Kinect 2 Server

C# server streaming features of the Kinect 2 such as speech & gesture recognition, skeleton tracking and original images

Documentation

Presentation

The server written in C# uses the Kinect SDK v2 to get the RGBD raw image, skeleton tracking information, recognized speech. It also uses the text-to-speech from Microsoft. Then it streams JSON data over the network using the Publisher/Subscriber pattern from the ZeroMQ network library. A Linux client has been written in Python but it can be written in any other language that is compatible with ZeroMQ. Features are controllable through a Graphical User Interface on Windows, or through the code from any Linux/Windows client. The clients can for instance enable features (speech recognition on, skeleton tracking off, …) and parameters (set new speech to recognize, change language, …) from remote.

Necessary tools

Be sure that you have Windows 8 or later versions otherwise you won't be able to install the SDK of Kinect2.

You have to download and install these following features and SDKs :

Kinect 2 SDK : https://www.microsoft.com/en-us/download/details.aspx?id=44561

Microsoft Speech platform - SDK (Version 11) : https://www.microsoft.com/en-us/download/details.aspx?id=27226

Microsoft Speech Platform - Runtime (Version 11) : Note : Get both x86 and x64 versions if you're running 64bits processor https://www.microsoft.com/en-us/download/details.aspx?id=27225

Language Pack : Chose languages that you want to set for the Speech Recognition https://www.microsoft.com/en-us/download/details.aspx?id=43662

Media feature pack for N and KN version of Windows 8 : https://www.microsoft.com/en-us/download/details.aspx?id=30685

Media feature pack for N and KN version of Windows 10 : https://www.microsoft.com/en-us/download/details.aspx?id=48231

Features

Speech recognition

The speech recognition allows to recognize words, tree of words that is defined in an XML grammar file that is passed as a parameter. When a speech is recognized, the application displays the sentence and/or the semantics depending of the requested output. A semantic value contains information that matches a path through the grammar file and that is more easily usable than the text itself. The application allows to enable or disable the display of those values. Example of grammar rules:

<rule id="playAction">
    <one-of>
      <item> play </item>
      <item> start </item>
      <item> begin </item>
    </one-of>
  </rule>
<rule id="fileWords">
    <one-of>
      <item> song </item>
      <item> tune </item>
      <item> track </item>
      <item> item </item>
    </one-of>
  </rule>

Here there is two rules, one that defines the play action and the other that defines the word following this action. If we say “play the song” or “start the tune” or “begin the item” the recognized text will be different but the semantic will be the same “play/song”.

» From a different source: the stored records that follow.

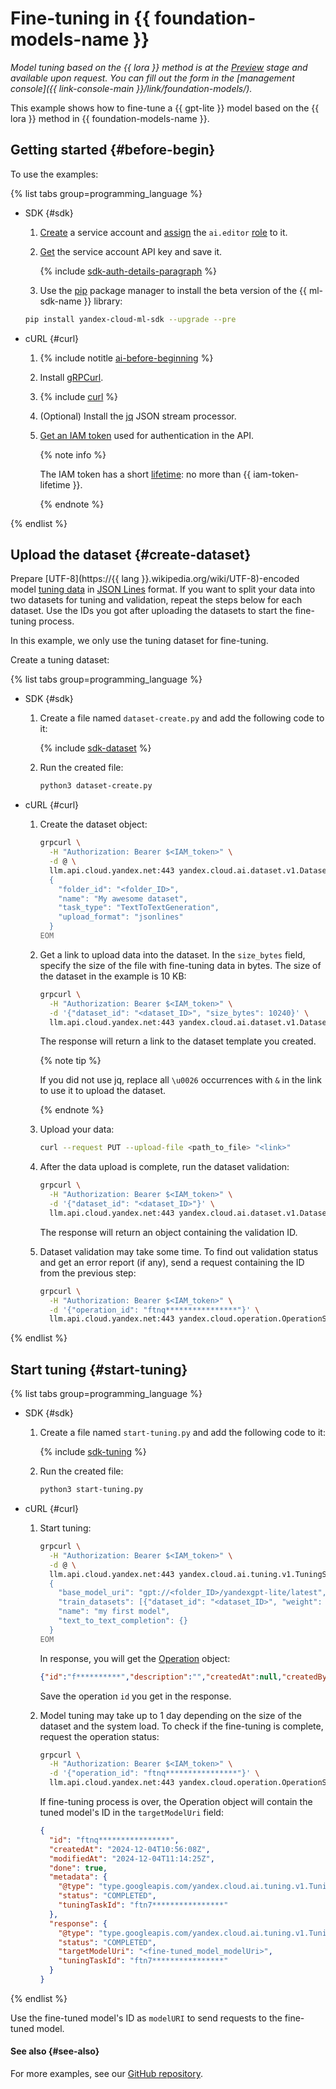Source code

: # Fine-tuning in {{ foundation-models-name }}

_Model tuning based on the {{ lora }} method is at the [Preview](../../../overview/concepts/launch-stages.md) stage and available upon request. You can fill out the form in the [management console]({{ link-console-main }}/link/foundation-models/)._

This example shows how to fine-tune a {{ gpt-lite }} model based on the {{ lora }} method in {{ foundation-models-name }}. 

## Getting started {#before-begin}

To use the examples:

{% list tabs group=programming_language %}

- SDK {#sdk}

  1. [Create](../../../iam/operations/sa/create.md) a service account and [assign](../../../iam/operations/sa/assign-role-for-sa.md) the `ai.editor` [role](../../../foundation-models/security/index.md#languageModels-user) to it.
  1. [Get](../../../iam/operations/api-key/create.md) the service account API key and save it.

      {% include [sdk-auth-details-paragraph](../../../_includes/foundation-models/sdk-auth-details-paragraph.md) %}
  1. Use the [pip](https://pip.pypa.io/en/stable/) package manager to install the beta version of the {{ ml-sdk-name }} library:

    ```bash
    pip install yandex-cloud-ml-sdk --upgrade --pre
    ```

- cURL {#curl}

  1. {% include notitle [ai-before-beginning](../../../_includes/foundation-models/yandexgpt/ai-before-beginning.md) %}
  1. Install [gRPCurl](https://github.com/fullstorydev/grpcurl).
  1. {% include [curl](../../../_includes/curl.md) %}
  1. (Optional) Install the [jq](https://stedolan.github.io/jq/) JSON stream processor.
  1. [Get an IAM token](../../../iam/operations/iam-token/create.md) used for authentication in the API.
  
     {% note info %}

     The IAM token has a short [lifetime](../../../iam/concepts/authorization/iam-token.md#lifetime): no more than {{ iam-token-lifetime }}.

     {% endnote %}
   
{% endlist %}

## Upload the dataset {#create-dataset}

Prepare [UTF-8](https://{{ lang }}.wikipedia.org/wiki/UTF-8)-encoded model [tuning data](../../concepts/tuning/index.md#generation-data) in [JSON Lines](https://jsonlines.org/) format. If you want to split your data into two datasets for tuning and validation, repeat the steps below for each dataset. Use the IDs you got after uploading the datasets to start the fine-tuning process.

In this example, we only use the tuning dataset for fine-tuning. 

Create a tuning dataset:

{% list tabs group=programming_language %}

- SDK {#sdk}

  1. Create a file named `dataset-create.py` and add the following code to it:

     {% include [sdk-dataset](../../../_includes/foundation-models/examples/dataset-sdk.md) %}

  1. Run the created file:

     ```bash
     python3 dataset-create.py
     ```

- cURL {#curl}

  1. Create the dataset object:
  
     ```bash
     grpcurl \
       -H "Authorization: Bearer $<IAM_token>" \
       -d @ \
       llm.api.cloud.yandex.net:443 yandex.cloud.ai.dataset.v1.DatasetService/Create <<EOM
       {
         "folder_id": "<folder_ID>", 
         "name": "My awesome dataset", 
         "task_type": "TextToTextGeneration", 
         "upload_format": "jsonlines"
       }
     EOM
     ```

  1. Get a link to upload data into the dataset. In the `size_bytes` field, specify the size of the file with fine-tuning data in bytes. The size of the dataset in the example is 10 KB: 
  
     ```bash
     grpcurl \
       -H "Authorization: Bearer $<IAM_token>" \
       -d '{"dataset_id": "<dataset_ID>", "size_bytes": 10240}' \
       llm.api.cloud.yandex.net:443 yandex.cloud.ai.dataset.v1.DatasetService/GetUploadDraftUrl | jq
       ```

     The response will return a link to the dataset template you created.

     {% note tip %}
      
     If you did not use jq, replace all `\u0026` occurrences with `&` in the link to use it to upload the dataset.

     {% endnote %}

  1. Upload your data:
  
      ```bash 
      curl --request PUT --upload-file <path_to_file> "<link>"
      ```

  1. After the data upload is complete, run the dataset validation:
  
      ```bash
      grpcurl \
        -H "Authorization: Bearer $<IAM_token>" \
        -d '{"dataset_id": "<dataset_ID>"}' \
        llm.api.cloud.yandex.net:443 yandex.cloud.ai.dataset.v1.DatasetService/Validate
      ```

      The response will return an object containing the validation ID. 

  1. Dataset validation may take some time. To find out validation status and get an error report (if any), send a request containing the ID from the previous step:
  
     ```bash
     grpcurl \
       -H "Authorization: Bearer $<IAM_token>" \
       -d '{"operation_id": "ftnq****************"}' \
       llm.api.cloud.yandex.net:443 yandex.cloud.operation.OperationService/Get
     ```

{% endlist %}

## Start tuning {#start-tuning}

{% list tabs group=programming_language %}

- SDK {#sdk}

  1. Create a file named `start-tuning.py` and add the following code to it:

     {% include [sdk-tuning](../../../_includes/foundation-models/examples/tuning-sdk.md) %}

  1. Run the created file:

     ```bash
     python3 start-tuning.py
     ```

- cURL {#curl}
  
  1. Start tuning:
  
     ```bash
     grpcurl \
       -H "Authorization: Bearer $<IAM_token>" \
       -d @ \
       llm.api.cloud.yandex.net:443 yandex.cloud.ai.tuning.v1.TuningService/Tune <<EOM
       {
         "base_model_uri": "gpt://<folder_ID>/yandexgpt-lite/latest",
         "train_datasets": [{"dataset_id": "<dataset_ID>", "weight": 1.0}],
         "name": "my first model",
         "text_to_text_completion": {}
       } 
     EOM
     ```

     In response, you will get the [Operation](../../../api-design-guide/concepts/operation.md) object:

     ```json
     {"id":"f**********","description":"","createdAt":null,"createdBy":"","modifiedAt":null,"done":false,"metadata":null}
     ```

     Save the operation `id` you get in the response.

  1. Model tuning may take up to 1 day depending on the size of the dataset and the system load. To check if the fine-tuning is complete, request the operation status:
  
     ```bash
     grpcurl \
       -H "Authorization: Bearer $<IAM_token>" \
       -d '{"operation_id": "ftnq****************"}' \
       llm.api.cloud.yandex.net:443 yandex.cloud.operation.OperationService/Get
     ```

     If fine-tuning process is over, the Operation object will contain the tuned model's ID in the `targetModelUri` field:

     ```json
     {
       "id": "ftnq****************",
       "createdAt": "2024-12-04T10:56:08Z",
       "modifiedAt": "2024-12-04T11:14:25Z",
       "done": true,
       "metadata": {
         "@type": "type.googleapis.com/yandex.cloud.ai.tuning.v1.TuningMetadata",
         "status": "COMPLETED",
         "tuningTaskId": "ftn7****************"
       },
       "response": {
         "@type": "type.googleapis.com/yandex.cloud.ai.tuning.v1.TuningResponse",
         "status": "COMPLETED",
         "targetModelUri": "<fine-tuned_model_modelUri>",
         "tuningTaskId": "ftn7****************"
       }
     }
     ```


{% endlist %}

Use the fine-tuned model's ID as `modelURI` to send requests to the fine-tuned model.

#### See also {#see-also}

For more examples, see our [GitHub repository](https://github.com/yandex-cloud/yandex-cloud-ml-sdk/tree/classifiers_tuning/examples/sync/tuning).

How to use client for speech recognition:

With a copied/pasted grammar file :

from kinect2.client import Kinect2Client
kinect = Kinect2Client("yourIP")
def callback_speech(msg):
    print msg
kinect.speech.set_callback(callback_speech)
grammar = '''<grammar version="1.0" xml:lang="en-US" root="rootRule"
                      xmlns="http://www.w3.org/2001/06/grammar">
                <rule id="rootRule">
                    <one-of>
                        <item> Hello </item>
                        <item> Bye </item>
                    </one-of>
                </rule>
             </grammar>'''
kinect.speech.params.set_grammar(grammar, "hello_grammar")
kinect.speech.start()

With a list or a dictionary:

Use a list to use only words without semantics and use a dictionary if you want to associate a semantic to words.

def callback_speech(msg):
    print msg
kinect.speech.set_callback(callback_speech)
dictionary = {"hello everyone" : "hello", "good bye" : "bye"}
kinect.speech.params.set_vocabulary(dictionary, "en-US")
kinect.speech.start()

Note : Don't use both set_vocabulary and set_grammar for the grammar, just use one.

The confidence threshold can be changed (from 0.1 to 1.0).

Skeleton tracking + gesture recognition + face tracking

This feature can track 6 bodies at the same time. Each body is composed of 25 joints and has a unique ID. However, if a person leaves the area and then comes back in, his/her ID won't be the same. The state of the hand is also recognized. There is 5 different cases for the hand state:

Open (Green)
Close (Red)
Lasso: pointing with 2 fingers (Blue)
Unknown
Not tracked It is also possible to apply smoothing (from 0.0 to 0.9).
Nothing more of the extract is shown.